• [Supplied entries]:
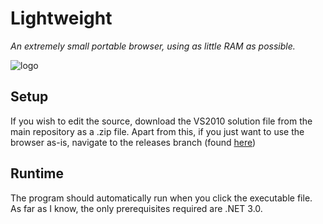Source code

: # Lightweight
*An extremely small portable browser, using as little RAM as possible.*

![logo](https://image.ibb.co/m0Lfmn/lightweight_small.png)

## Setup
If you wish to edit the source, download the VS2010 solution file from the main repository as a .zip file.
Apart from this, if you just want to use the browser as-is, navigate to the releases branch (found [here](http://github.com/c272/lightweight/releases)) 

## Runtime
The program should automatically run when you click the executable file. As far as I know, the only prerequisites required are .NET 3.0.
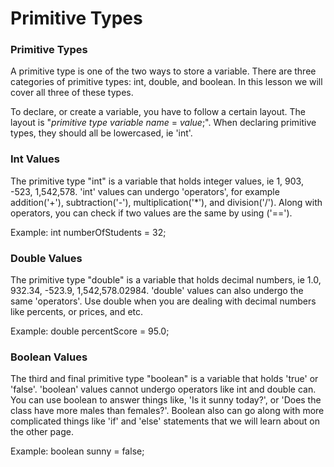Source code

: # Primitive Types


### Primitive Types

A primitive type is one of the two ways to store a variable. There are three categories of primitive types: int, double, and boolean. In this lesson we will cover all three of these types. 

To declare, or create a variable, you have to follow a certain layout. The layout is "_primitive type_ _variable name_ = _value_;". When declaring primitive types, they should all be lowercased, ie 'int'.

### Int Values

The primitive type "int" is a variable that holds integer values, ie 1, 903, -523, 1,542,578. 'int' values can undergo 'operators', for example addition('+'), subtraction('-'), multiplication('*'), and division('/'). Along with operators, you can check if two values are the same by using ('=='). 

Example: int numberOfStudents = 32;

### Double Values

The primitive type "double" is a variable that holds decimal numbers, ie 1.0, 932.34, -523.9, 1,542,578.02984. 'double' values can also undergo the same 'operators'. Use double when you are dealing with decimal numbers like percents, or prices, and etc.  

Example: double percentScore = 95.0; 

### Boolean Values

The third and final primitive type "boolean" is a variable that holds 'true' or 'false'. 'boolean' values cannot undergo operators like int and double can. You can use boolean to answer things like, 'Is it sunny today?', or 'Does the class have more males than females?'. Boolean also can go along with more complicated things like 'if' and 'else' statements that we will learn about on the other page.

Example: boolean sunny = false;
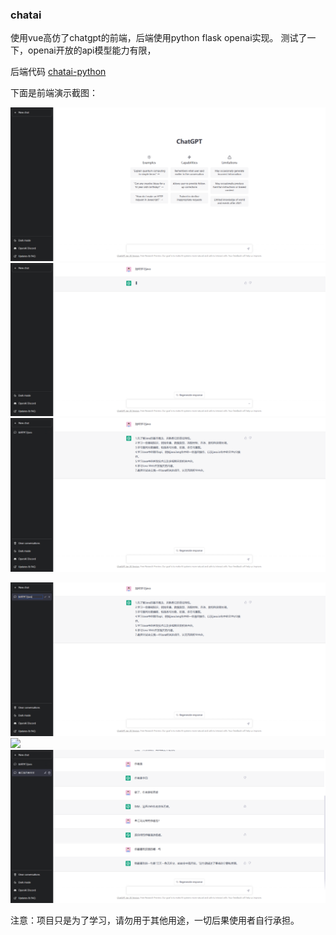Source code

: ### chatai
使用vue高仿了chatgpt的前端，后端使用python flask openai实现。 测试了一下，openai开放的api模型能力有限，

后端代码
[chatai-python](https://gitee.com/MIEAPP/chatai-python)


下面是前端演示截图：

![](imgs/1677497989802.png)
![](imgs/1677498054107.png)
![](imgs/1677498069769.png)

![](imgs/1677498085780.png)
![](imgs/1677498219638.png)
![](imgs/1677498224183.png)

注意：项目只是为了学习，请勿用于其他用途，一切后果使用者自行承担。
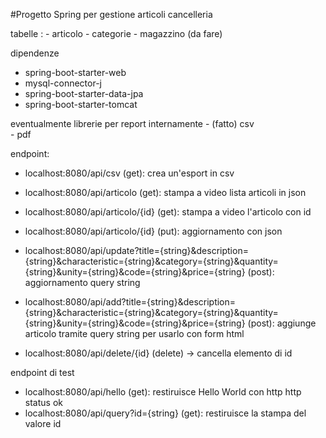 #Progetto Spring per gestione articoli cancelleria 

tabelle :
			- articolo
			- categorie
			- magazzino (da fare)
   
dipendenze 
		
- spring-boot-starter-web
- mysql-connector-j
- spring-boot-starter-data-jpa
- spring-boot-starter-tomcat

eventualmente librerie per report internamente 
			- (fatto) csv  
			- pdf


   endpoint:
   - localhost:8080/api/csv (get): crea un'esport in csv
   
   - localhost:8080/api/articolo (get): stampa a video lista articoli in json 
   
   - localhost:8080/api/articolo/{id} (get): stampa a video l'articolo con id 
   
   - localhost:8080/api/articolo/{id} (put): aggiornamento con json
   - localhost:8080/api/update?title={string}&description={string}&characteristic={string}&category={string}&quantity={string}&unity={string}&code={string}&price={string} (post): aggiornamento query string    
   
   - localhost:8080/api/add?title={string}&description={string}&characteristic={string}&category={string}&quantity={string}&unity={string}&code={string}&price={string}  (post): aggiunge articolo tramite query string per usarlo con form html
   
   - localhost:8080/api/delete/{id} (delete) -> cancella elemento di id

   endpoint di test 
   - localhost:8080/api/hello (get): restiruisce Hello World con http http status ok
   - localhost:8080/api/query?id={string} (get): restiruisce la stampa del valore id 

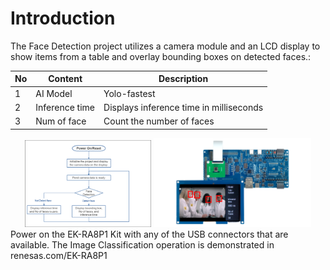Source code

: # Introduction


The Face Detection project utilizes a camera module and an LCD display to show items from a table and overlay bounding boxes on detected faces.:  


| No   | Content            | Description      |
| ---- | --------------- | --------- |
|1|AI Model|Yolo-fastest|
|2|Inference time|Displays inference time in milliseconds|
|3|Num of face|Count the number of faces|

<div align="center">
<img src ="face_det.png" width="40%">  <img src ="Face_Det_demo.png" width="50%">  


<div align="left">
Power on the EK-RA8P1 Kit with any of the USB connectors that are available.  
The Image Classification operation is demonstrated in renesas.com/EK-RA8P1  





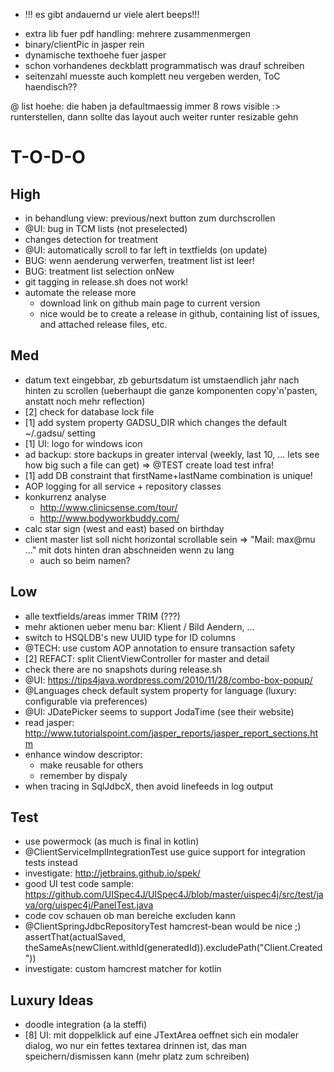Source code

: 
* !!! es gibt andauernd ur viele alert beeps!!!

 - extra lib fuer pdf handling: mehrere zusammenmergen
 - binary/clientPic in jasper rein
 - dynamische texthoehe fuer jasper
 - schon vorhandenes deckblatt programmatisch was drauf schreiben
 - seitenzahl muesste auch komplett neu vergeben werden, ToC haendisch??
 
 @ list hoehe: die haben ja defaultmaessig immer 8 rows visible :> runterstellen, dann sollte das layout auch weiter runter resizable gehn

T-O-D-O
============================================================

High
------------------------------------------------------------
* in behandlung view: previous/next button zum durchscrollen
* @UI: bug in TCM lists (not preselected)
* changes detection for treatment
* @UI: automatically scroll to far left in textfields (on update)
* BUG: wenn aenderung verwerfen, treatment list ist leer!
* BUG: treatment list selection onNew
* git tagging in release.sh does not work!
* automate the release more
  * download link on github main page to current version
  * nice would be to create a release in github, containing list of issues, and attached release files, etc.

Med
------------------------------------------------------------
* datum text eingebbar, zb geburtsdatum ist umstaendlich jahr nach hinten zu scrollen (ueberhaupt die ganze komponenten copy'n'pasten, anstatt noch mehr reflection)
* [2] check for database lock file
* [1] add system property GADSU_DIR which changes the default ~/.gadsu/ setting
* [1] UI: logo for windows icon
* ad backup: store backups in greater interval (weekly, last 10, ... lets see how big such a file can get) => @TEST create load test infra!
* [1] add DB constraint that firstName+lastName combination is unique!
* AOP logging for all service + repository classes
* konkurrenz analyse
  * http://www.clinicsense.com/tour/
  * http://www.bodyworkbuddy.com/
* calc star sign (west and east) based on birthday
* client master list soll nicht horizontal scrollable sein => "Mail: max@mu ..." mit dots hinten dran abschneiden wenn zu lang
   - auch so beim namen?

Low
------------------------------------------------------------
* alle textfields/areas immer TRIM (???)
* mehr aktionen ueber menu bar: Klient / Bild Aendern, ...
* switch to HSQLDB's new UUID type for ID columns
* @TECH: use custom AOP annotation to ensure transaction safety
* [2] REFACT: split ClientViewController for master and detail
* check there are no snapshots during release.sh
* @UI: https://tips4java.wordpress.com/2010/11/28/combo-box-popup/
* @Languages check default system property for language (luxury: configurable via preferences)
* @UI: JDatePicker seems to support JodaTime (see their website)
* read jasper: http://www.tutorialspoint.com/jasper_reports/jasper_report_sections.htm
* enhance window descriptor:
  * make reusable for others
  * remember by dispaly
* when tracing in SqlJdbcX, then avoid linefeeds in log output

Test
------------------------------------------------------------
* use powermock (as much is final in kotlin)
* @ClientServiceImplIntegrationTest use guice support for integration tests instead
* investigate: http://jetbrains.github.io/spek/
* good UI test code sample: https://github.com/UISpec4J/UISpec4J/blob/master/uispec4j/src/test/java/org/uispec4j/PanelTest.java
* code cov schauen ob man bereiche excluden kann
* @ClientSpringJdbcRepositoryTest hamcrest-bean would be nice ;) assertThat(actualSaved, theSameAs(newClient.withId(generatedId)).excludePath("Client.Created"))
* investigate: custom hamcrest matcher for kotlin

Luxury Ideas
------------------------------------------------------------
* doodle integration (a la steffi)
* [8] UI: mit doppelklick auf eine JTextArea oeffnet sich ein modaler dialog, wo nur ein fettes textarea drinnen ist, das man speichern/dismissen kann (mehr platz zum schreiben)
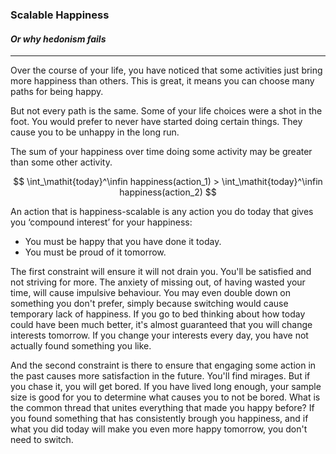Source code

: ### Scalable Happiness
#### *Or why hedonism fails*
___

Over the course of your life, you have noticed that some activities just bring more happiness than others. This is great, it means you can choose many paths for being happy. 

But not every path is the same. Some of your life choices were a shot in the foot. You would prefer to never have started doing certain things. They cause you to be unhappy in the long run.

The sum of your happiness over time doing some activity may be greater than some other activity.  

$$ \int_\mathit{today}^\infin happiness(action_1) > \int_\mathit{today}^\infin happiness(action_2) $$

An action that is happiness-scalable is any action you do today that gives you ‘compound interest’ for your happiness:
- You must be happy that you have done it today.
- You must be proud of it tomorrow.

The first constraint will ensure it will not drain you. You'll be satisfied and not striving for more. The anxiety of missing out, of having wasted your time, will cause impulsive behaviour. You may even double down on something you don't prefer, simply because switching would cause temporary lack of happiness. If you go to bed thinking about how today could have been much better, it's almost guaranteed that you will change interests tomorrow. If you change your interests every day, you have not actually found something you like.

And the second constraint is there to ensure that engaging some action in the past causes more satisfaction in the future. You'll find mirages. But if you chase it, you will get bored. If you have lived long enough, your sample size is good for you to determine what causes you to not be bored. What is the common thread that unites everything that made you happy before? If you found something that has consistently brough you happiness, and if what you did today will make you even more happy tomorrow, you don't need to switch.
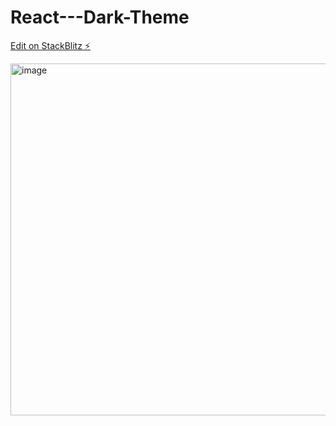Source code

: # React---Dark-Theme

[Edit on StackBlitz ⚡️](https://stackblitz.com/edit/react-qju2bn)

<img width="563" alt="image" src="https://user-images.githubusercontent.com/51110665/204305318-00d2dcab-a904-4165-a13f-e4b2634f6c5e.png">
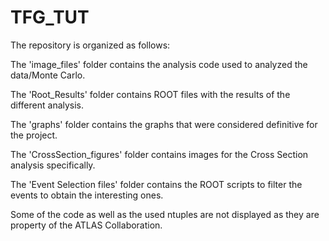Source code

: # TFG_TUT

The repository is organized as follows:

The 'image_files' folder contains the analysis code used to analyzed the data/Monte Carlo.

The 'Root_Results' folder contains ROOT files with the results of the different analysis.

The 'graphs' folder contains the graphs that were considered definitive for the project.

The 'CrossSection_figures' folder contains images for the Cross Section analysis specifically. 

The 'Event Selection files' folder contains the ROOT scripts to filter the events to obtain the interesting ones.

Some of the code as well as the used ntuples are not displayed as they are property of the ATLAS Collaboration.
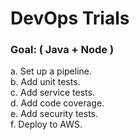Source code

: # DevOps Trials   

### Goal: ( Java + Node )  
a. Set up a pipeline.  
b. Add unit tests.  
c. Add service tests.  
d. Add code coverage.  
e. Add security tests.   
f. Deploy to AWS.  
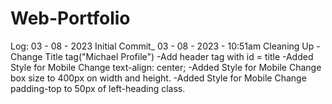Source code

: # Web-Portfolio
Log:
03 - 08 - 2023 Initial Commit_
03 - 08 - 2023 - 10:51am Cleaning Up
    -Change Title tag("Michael Profile")
    -Add header tag with id = title
    -Added Style for Mobile
        Change text-align: center;
    -Added Style for Mobile
        Change box size to 400px on width and height.
    -Added Style for Mobile
        Change padding-top to 50px of left-heading class.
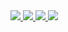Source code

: <a href="https://github.com/arthurauffray">
  <img src="https://badges.pufler.dev/visits/arthurauffray/arthurauffray?style=for-the-badge&color=blue&logo=github">
</a>
<a href="https://github.com/arthurauffray">
  <img src="https://badges.pufler.dev/years/arthurauffray?style=for-the-badge&color=blue&logo=github">
</a>

<a href="https://github.com/arthurauffray?tab=repositories">
  <img src="https://badges.pufler.dev/repos/arthurauffray?style=for-the-badge&color=black&logo=github">
</a>
<a>
  <img src="https://badges.pufler.dev/commits/all/arthurauffray?style=for-the-badge&color=black&logo=github">
</a>
<!--
**arthurauffray/arthurauffray** is a ✨ _special_ ✨ repository because its `README.md` (this file) appears on your GitHub profile.

Here are some ideas to get you started:

- 🔭 I’m currently working on ...
- 🌱 I’m currently learning ...
- 👯 I’m looking to collaborate on ...
- 🤔 I’m looking for help with ...
- 💬 Ask me about ...
- 📫 How to reach me: ...
- 😄 Pronouns: ...
- ⚡ Fun fact: ...
-->
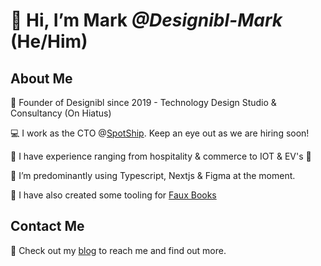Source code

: # 👋 Hi, I’m Mark _@Designibl-Mark_ (He/Him)

## About Me

:man: Founder of Designibl since 2019 - Technology Design Studio & Consultancy (On Hiatus)

:computer: I work as the CTO @[SpotShip](https://www.spot-ship.com). Keep an eye out as we are hiring soon!

:car: I have experience ranging from hospitality & commerce to IOT & EV's 🔌

:pencil: I’m predominantly using Typescript, Nextjs & Figma at the moment.

:book: I have also created some tooling for [Faux Books](https://www.fauxbooks.co.uk)

## Contact Me

:email: Check out my [blog](www.mhark.co.uk) to reach me and find out more.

• [Your instructions]: For the string "will", show each line of the entries above where it occurs.

• [Task result]:
A primitive type is one of the two ways to store a variable. There are three categories of primitive types: int, double, and boolean. In this lesson we will cover all three of these types. 
The third and final primitive type "boolean" is a variable that holds 'true' or 'false'. 'boolean' values cannot undergo operators like int and double can. You can use boolean to answer things like, 'Is it sunny today?', or 'Does the class have more males than females?'. Boolean also can go along with more complicated things like 'if' and 'else' statements that we will learn about on the other page.
The first constraint will ensure it will not drain you. You'll be satisfied and not striving for more. The anxiety of missing out, of having wasted your time, will cause impulsive behaviour. You may even double down on something you don't prefer, simply because switching would cause temporary lack of happiness. If you go to bed thinking about how today could have been much better, it's almost guaranteed that you will change interests tomorrow. If you change your interests every day, you have not actually found something you like.
And the second constraint is there to ensure that engaging some action in the past causes more satisfaction in the future. You'll find mirages. But if you chase it, you will get bored. If you have lived long enough, your sample size is good for you to determine what causes you to not be bored. What is the common thread that unites everything that made you happy before? If you found something that has consistently brough you happiness, and if what you did today will make you even more happy tomorrow, you don't need to switch.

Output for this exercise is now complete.